1952-Natives Laws Amendment Act:
Limited the amount of blacks who could have permanent residence in towns to those who had been born in a town and had lived or been employed there continuously for no less than 15 years.

1952-Act No 67, Natives (Abolition of Passes and Co-ordination of Documents) Act:
Forced black people to carry identification (which included a photograph, place of origin, employment record, tax payments, and encounters with the police) at all times.

1953-Native Labour (Settlement of Disputes) Act:
Prohibited black people to go on strike.

1953-Act No 47, Bantu Education Act:
Established a Black Education Department compiled a curriculum suited to the "nature and requirements of the black people". The aim of this law was to prevent black Africans from receiving an education that would allow them to work in positions that they were not allowed to hold under the previous Apartheid laws.
1953-Act No 49, Reservation of Separate Amenities Act:
Enacted segregation in all public areas including buildings and public transport. 1956-Act



No 64, Natives (Prohibition of Interdicts) Act:
Denied black people the ability to appeal to the courts if they were forcefully removed.

1959-Act No 34, Bantu Investment Corporation Act:
Created financial, commercial, and industrial schemes in the areas designated for black people.

1959-Act 45, Extension of University Education Act:
Prevented black students from attending white Universities.

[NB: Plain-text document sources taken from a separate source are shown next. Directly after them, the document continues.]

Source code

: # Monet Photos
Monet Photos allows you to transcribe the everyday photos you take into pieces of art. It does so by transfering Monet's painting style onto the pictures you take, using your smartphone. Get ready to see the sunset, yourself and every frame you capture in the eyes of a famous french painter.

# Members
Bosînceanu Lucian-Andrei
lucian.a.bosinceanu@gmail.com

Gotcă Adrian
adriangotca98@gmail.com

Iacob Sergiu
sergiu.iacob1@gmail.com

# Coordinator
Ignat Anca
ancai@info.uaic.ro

1959 -Act No 46, Promotion of Bantu Self-Government Act:
Classified black people into eight ethnic groups. Each group had a Commissioner-General who was appointed to create a homeland. In turn, each homeland would be able govern itself without white intervention.

1967-Terrorism Act:
Create BOSS, the Bureau of State Security which was responsible for the internal security of South Africa. It also allowed indefinite detention without trial.

1970-Bantu Homelands Citizens Act:
Removed black South African citizenship and required all black people to become a citizen of the homeland designated for his/her ethnic group.